(Task item): One line at a time, check the entries below for the word "return", and copy each line that has it.

(Record set):
-*-*-

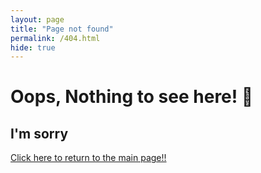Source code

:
 ```yaml
---
layout: page
title: "Page not found"
permalink: /404.html
hide: true
---
```


<div id="error404">
    <h1>Oops, Nothing to see here! 🙉</h1>
    <h2>I'm sorry</h2>
    <a href="{{ site.url }}" class="return-btn">
        <p>Click here to return to the main page!!</p>
    </a>
    <a href="https://github.com/{{ icons.github }}">
      <i class="fab fa-github"></i>
    </a>
    <a href="https://twitter.com/{{ icons.twitter }}">
      <i class="fab fa-twitter"></i>
    </a>
</div>
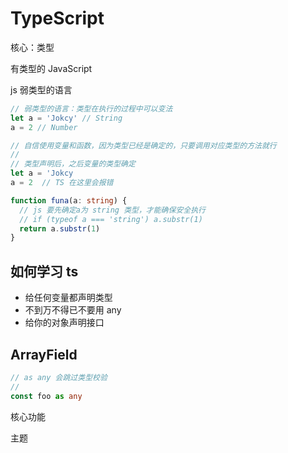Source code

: # TypeScript

核心：类型

有类型的 JavaScript

js 弱类型的语言

```js
// 弱类型的语言：类型在执行的过程中可以变法
let a = 'Jokcy' // String
a = 2 // Number
```

```ts
// 自信使用变量和函数，因为类型已经是确定的，只要调用对应类型的方法就行
//
// 类型声明后，之后变量的类型确定
let a = 'Jokcy
a = 2  // TS 在这里会报错

function funa(a: string) {
  // js 要先确定a为 string 类型，才能确保安全执行
  // if (typeof a === 'string') a.substr(1)
  return a.substr(1)
}

```

## 如何学习 ts

- 给任何变量都声明类型
- 不到万不得已不要用 any
- 给你的对象声明接口

## ArrayField

```ts
// as any 会跳过类型校验
//
const foo as any

```

核心功能

主题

-*-*-

(Result of the task):
    <a href="{{ site.url }}" class="return-btn">
        <p>Click here to return to the main page!!</p>
  return a.substr(1)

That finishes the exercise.